Enabling A Richer Video Experience With Metadata

A position paper for the W3C Video on the Web Workshop
12-13 December 2007, San Jose, California and Brussels, Belgium

John Toebes, Chief Architect, Cisco Media Solutions Group


In the Media Solutions Group, we see video as a necessary part of a true Web experience, but recognize that the Web allows for a much richer experience than just watching television. Furthermore, the proximity of a keyboard, mouse and other input device permits for a far richer interaction with the video content than is possible sitting back on a couch with a remote in hand.

To this end, we believe that enabling a true interactive experience with the end-user requires more descriptive data about the content they are watching, regardless of the format and location that they view the content.
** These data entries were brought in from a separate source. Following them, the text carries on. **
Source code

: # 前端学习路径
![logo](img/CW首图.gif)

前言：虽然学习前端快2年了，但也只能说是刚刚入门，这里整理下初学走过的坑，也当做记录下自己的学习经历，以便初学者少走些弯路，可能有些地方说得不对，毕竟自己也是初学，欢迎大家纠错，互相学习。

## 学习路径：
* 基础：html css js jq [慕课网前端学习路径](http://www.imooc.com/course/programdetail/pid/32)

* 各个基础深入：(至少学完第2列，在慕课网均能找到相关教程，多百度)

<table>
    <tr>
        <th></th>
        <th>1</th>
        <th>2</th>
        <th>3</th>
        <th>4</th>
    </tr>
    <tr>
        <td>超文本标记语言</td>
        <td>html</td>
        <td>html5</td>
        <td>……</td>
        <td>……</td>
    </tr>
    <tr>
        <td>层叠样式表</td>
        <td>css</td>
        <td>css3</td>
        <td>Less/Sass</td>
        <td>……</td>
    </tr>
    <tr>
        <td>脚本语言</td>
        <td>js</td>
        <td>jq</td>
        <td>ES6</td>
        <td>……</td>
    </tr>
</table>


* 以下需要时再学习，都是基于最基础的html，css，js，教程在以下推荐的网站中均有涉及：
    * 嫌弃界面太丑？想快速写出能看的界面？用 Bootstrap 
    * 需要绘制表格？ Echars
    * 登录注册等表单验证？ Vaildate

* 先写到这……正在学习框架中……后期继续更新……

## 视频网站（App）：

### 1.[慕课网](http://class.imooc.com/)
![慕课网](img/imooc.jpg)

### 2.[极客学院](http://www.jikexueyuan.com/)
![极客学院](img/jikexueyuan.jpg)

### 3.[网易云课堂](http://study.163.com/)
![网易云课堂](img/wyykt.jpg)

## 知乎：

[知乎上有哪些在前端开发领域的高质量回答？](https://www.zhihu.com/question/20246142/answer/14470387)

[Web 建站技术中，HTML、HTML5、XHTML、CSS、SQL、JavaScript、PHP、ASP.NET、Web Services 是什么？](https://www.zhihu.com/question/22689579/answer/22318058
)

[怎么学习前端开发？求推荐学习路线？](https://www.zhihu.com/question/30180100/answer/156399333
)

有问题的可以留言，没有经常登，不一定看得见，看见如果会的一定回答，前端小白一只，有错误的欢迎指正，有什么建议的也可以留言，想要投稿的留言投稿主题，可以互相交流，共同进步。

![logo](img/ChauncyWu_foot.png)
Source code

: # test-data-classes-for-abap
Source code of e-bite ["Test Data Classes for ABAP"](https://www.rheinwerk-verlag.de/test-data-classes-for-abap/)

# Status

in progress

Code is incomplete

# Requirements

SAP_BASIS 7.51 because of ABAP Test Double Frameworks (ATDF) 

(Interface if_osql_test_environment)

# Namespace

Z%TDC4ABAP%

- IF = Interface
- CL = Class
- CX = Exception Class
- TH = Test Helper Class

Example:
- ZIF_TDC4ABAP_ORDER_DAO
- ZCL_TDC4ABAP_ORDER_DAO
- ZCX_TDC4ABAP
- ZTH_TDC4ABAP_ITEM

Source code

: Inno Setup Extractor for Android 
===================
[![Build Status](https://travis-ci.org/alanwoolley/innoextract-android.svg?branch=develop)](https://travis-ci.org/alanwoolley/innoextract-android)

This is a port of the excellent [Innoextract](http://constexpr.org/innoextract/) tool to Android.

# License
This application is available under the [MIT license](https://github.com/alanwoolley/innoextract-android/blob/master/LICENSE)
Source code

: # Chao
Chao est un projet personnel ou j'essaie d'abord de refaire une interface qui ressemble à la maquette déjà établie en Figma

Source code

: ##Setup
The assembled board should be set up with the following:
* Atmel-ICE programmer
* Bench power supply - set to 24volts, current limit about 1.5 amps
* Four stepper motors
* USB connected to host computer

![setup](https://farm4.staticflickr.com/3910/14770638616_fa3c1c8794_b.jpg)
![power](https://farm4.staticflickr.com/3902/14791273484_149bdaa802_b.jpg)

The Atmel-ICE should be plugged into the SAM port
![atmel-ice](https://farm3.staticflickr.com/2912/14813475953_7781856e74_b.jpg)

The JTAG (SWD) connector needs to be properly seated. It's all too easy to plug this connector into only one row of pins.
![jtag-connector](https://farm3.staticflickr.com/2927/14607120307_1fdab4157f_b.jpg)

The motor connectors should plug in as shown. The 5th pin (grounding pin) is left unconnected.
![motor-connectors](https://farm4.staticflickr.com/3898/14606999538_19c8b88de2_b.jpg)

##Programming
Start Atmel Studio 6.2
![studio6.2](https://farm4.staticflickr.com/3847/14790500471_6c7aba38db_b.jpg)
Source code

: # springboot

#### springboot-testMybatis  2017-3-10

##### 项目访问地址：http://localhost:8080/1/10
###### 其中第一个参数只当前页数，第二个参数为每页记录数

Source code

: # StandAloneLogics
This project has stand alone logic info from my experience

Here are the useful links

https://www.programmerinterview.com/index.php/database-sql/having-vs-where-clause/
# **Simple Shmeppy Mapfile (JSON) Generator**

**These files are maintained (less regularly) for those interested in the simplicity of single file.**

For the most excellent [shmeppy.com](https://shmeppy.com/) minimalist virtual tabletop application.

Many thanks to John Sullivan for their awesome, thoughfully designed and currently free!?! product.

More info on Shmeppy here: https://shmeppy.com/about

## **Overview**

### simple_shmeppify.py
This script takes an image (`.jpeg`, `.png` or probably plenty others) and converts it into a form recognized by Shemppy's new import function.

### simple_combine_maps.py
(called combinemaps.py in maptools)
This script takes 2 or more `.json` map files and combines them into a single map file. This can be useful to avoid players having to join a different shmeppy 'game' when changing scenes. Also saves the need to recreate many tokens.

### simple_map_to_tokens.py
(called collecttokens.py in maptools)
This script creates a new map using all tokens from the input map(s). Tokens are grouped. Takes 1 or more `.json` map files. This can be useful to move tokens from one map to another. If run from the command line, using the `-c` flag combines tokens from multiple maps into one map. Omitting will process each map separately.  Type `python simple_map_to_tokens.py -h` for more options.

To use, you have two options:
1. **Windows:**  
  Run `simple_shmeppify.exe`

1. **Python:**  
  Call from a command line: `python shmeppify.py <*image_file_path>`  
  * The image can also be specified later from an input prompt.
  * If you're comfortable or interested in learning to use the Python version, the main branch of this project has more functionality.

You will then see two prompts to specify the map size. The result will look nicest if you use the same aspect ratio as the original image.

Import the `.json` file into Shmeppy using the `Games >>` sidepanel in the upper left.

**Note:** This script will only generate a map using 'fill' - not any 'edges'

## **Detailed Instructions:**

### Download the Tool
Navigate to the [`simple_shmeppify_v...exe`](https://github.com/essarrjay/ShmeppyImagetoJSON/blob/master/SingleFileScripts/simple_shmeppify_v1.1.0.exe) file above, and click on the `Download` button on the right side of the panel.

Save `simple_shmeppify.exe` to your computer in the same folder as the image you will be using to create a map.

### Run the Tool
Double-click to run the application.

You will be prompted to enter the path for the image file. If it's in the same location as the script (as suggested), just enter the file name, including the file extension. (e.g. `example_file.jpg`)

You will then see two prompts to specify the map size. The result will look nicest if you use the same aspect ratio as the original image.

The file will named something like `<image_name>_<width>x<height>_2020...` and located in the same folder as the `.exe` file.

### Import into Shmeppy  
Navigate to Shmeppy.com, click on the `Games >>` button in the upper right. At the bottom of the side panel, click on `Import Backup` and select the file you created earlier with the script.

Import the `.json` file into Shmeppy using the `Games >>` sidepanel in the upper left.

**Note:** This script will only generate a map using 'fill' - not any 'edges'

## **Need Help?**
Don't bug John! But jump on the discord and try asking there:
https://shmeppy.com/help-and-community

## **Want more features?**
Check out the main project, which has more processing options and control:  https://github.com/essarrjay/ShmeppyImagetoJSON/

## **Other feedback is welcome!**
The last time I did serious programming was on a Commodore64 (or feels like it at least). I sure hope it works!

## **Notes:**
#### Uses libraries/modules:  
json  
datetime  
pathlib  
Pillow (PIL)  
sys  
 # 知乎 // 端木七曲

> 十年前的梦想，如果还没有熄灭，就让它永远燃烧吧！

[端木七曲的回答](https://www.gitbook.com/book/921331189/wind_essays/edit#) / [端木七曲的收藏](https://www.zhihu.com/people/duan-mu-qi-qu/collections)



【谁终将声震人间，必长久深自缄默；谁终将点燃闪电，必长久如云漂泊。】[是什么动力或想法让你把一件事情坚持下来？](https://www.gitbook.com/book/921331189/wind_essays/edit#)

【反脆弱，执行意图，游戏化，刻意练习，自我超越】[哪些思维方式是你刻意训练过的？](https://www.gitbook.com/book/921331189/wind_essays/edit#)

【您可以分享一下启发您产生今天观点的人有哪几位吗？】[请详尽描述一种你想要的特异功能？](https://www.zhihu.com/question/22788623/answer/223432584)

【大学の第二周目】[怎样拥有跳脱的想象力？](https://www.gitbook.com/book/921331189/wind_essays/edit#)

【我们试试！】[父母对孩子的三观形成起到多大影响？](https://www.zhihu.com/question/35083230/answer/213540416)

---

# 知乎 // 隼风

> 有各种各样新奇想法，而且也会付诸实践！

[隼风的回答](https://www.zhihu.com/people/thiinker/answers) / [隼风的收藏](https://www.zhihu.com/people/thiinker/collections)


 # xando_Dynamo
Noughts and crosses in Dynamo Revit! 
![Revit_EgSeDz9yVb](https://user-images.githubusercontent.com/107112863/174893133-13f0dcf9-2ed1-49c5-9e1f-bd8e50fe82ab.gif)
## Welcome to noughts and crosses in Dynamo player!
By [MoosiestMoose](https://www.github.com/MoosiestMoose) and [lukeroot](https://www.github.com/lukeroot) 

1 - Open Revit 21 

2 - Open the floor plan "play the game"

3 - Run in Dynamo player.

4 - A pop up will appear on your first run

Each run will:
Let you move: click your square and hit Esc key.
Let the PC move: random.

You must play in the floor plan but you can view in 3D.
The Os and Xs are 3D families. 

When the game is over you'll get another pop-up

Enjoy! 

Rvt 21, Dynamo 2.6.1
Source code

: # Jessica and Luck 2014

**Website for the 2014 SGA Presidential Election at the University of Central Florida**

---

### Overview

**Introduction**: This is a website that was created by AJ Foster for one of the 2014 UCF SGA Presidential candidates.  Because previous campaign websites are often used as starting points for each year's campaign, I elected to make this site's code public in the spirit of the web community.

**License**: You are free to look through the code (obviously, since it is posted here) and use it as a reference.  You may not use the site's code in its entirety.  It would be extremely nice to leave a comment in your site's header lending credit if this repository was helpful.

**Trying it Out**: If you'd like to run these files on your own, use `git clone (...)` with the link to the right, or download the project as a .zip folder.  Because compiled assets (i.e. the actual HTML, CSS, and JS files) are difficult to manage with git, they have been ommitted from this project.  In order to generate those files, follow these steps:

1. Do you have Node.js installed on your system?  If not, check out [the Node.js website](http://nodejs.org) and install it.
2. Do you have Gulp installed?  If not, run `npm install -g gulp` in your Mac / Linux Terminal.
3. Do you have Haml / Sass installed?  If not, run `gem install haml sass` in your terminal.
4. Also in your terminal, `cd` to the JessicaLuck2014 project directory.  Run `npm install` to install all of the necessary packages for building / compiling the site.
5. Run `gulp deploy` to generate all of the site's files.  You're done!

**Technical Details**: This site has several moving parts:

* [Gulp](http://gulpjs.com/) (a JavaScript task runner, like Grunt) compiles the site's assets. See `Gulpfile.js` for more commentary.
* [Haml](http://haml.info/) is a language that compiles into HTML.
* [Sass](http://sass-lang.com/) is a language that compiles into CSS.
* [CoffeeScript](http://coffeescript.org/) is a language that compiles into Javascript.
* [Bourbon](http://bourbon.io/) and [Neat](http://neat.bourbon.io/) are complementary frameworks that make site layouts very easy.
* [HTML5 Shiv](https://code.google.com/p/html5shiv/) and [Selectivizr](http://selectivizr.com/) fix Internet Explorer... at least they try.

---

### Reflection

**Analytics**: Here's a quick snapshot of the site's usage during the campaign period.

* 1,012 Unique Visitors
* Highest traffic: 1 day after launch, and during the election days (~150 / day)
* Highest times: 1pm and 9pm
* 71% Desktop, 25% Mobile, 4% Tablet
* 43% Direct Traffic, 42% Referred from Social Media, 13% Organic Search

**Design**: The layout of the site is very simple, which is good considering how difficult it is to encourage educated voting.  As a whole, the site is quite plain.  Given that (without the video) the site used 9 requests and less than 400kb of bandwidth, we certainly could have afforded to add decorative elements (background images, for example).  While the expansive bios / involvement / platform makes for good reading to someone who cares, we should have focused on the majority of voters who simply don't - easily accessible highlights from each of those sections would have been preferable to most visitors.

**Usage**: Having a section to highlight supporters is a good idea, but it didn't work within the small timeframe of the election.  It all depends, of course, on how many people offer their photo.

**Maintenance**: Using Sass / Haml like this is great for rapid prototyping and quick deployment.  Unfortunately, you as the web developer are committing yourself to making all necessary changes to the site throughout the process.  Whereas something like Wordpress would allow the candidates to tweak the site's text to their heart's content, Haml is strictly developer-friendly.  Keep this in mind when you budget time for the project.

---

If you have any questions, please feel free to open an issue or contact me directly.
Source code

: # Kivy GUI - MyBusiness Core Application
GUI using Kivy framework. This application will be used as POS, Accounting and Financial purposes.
Lastly, the rise of a Web 2.0 technology sets the expectations for the end-user to be able to contribute, comment on and even correct the metadata associated with content.

Taxonomy of Useful Metadata

The need for metadata is well recognized with W3C Metadata work focusing on areas including PICS as well as dozens of standards in the industry for metadata associated with video content. In the realm specific to video, we can divide this metadata into four basic categories:

Content Attributes
This is basic descriptive information which describes the form of the video data. This includes things such as the length and format of the video as well as size and shape of the encoded content.
Content Description
This covers all information about the actual content. This includes areas such as Titles, listings of Actors, the Genre and Ratings for the content as well as many different forms of summary information for play lists and program guides.
Timed Metadata
This is information that applies to a subset of the content. At a basic level this is content such as Closed Captioning or even lyrics for music, but can be much more sophisticated including listings of who or what appears in a scene or geospatial information such as where a scene was shot.
This is a more detailed level of information than Timed Metadata allowing identification of exactly which portion of a frame or sequence of frames an object, person or user interface element exists on.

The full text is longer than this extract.